Only one stretch of the listing below is wanted. Give it again exactly, from the line with "frecuencia de pago." through the line with "manual (383 registros)".

◆ ◆ ◆ ◆ ◆

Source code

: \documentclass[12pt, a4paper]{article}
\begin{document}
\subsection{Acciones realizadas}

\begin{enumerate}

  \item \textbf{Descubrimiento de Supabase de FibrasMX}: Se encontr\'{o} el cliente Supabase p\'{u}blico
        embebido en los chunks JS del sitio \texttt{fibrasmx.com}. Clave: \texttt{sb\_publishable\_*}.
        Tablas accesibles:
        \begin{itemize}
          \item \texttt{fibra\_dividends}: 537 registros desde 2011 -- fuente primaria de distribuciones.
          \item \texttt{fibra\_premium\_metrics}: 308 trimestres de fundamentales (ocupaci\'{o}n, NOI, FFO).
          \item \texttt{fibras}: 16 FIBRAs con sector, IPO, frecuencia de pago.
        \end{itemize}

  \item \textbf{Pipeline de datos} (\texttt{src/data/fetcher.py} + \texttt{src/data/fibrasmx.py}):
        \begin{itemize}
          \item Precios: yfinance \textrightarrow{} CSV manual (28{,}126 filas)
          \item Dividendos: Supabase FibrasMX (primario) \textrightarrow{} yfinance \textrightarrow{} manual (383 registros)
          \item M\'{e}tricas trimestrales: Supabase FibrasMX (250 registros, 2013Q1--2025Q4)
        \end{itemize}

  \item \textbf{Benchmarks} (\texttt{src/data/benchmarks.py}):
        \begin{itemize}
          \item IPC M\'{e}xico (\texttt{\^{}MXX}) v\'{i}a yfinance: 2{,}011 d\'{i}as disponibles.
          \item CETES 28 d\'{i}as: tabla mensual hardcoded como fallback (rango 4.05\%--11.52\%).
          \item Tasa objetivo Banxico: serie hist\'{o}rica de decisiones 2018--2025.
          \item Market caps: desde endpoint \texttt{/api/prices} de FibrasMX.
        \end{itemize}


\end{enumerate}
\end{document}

◆ ◆ ◆ ◆ ◆

● Task result
          \item \texttt{fibras}: 16 FIBRAs con sector, IPO, frecuencia de pago.
        \end{itemize}

  \item \textbf{Pipeline de datos} (\texttt{src/data/fetcher.py} + \texttt{src/data/fibrasmx.py}):
        \begin{itemize}
          \item Precios: yfinance \textrightarrow{} CSV manual (28{,}126 filas)
          \item Dividendos: Supabase FibrasMX (primario) \textrightarrow{} yfinance \textrightarrow{} manual (383 registros)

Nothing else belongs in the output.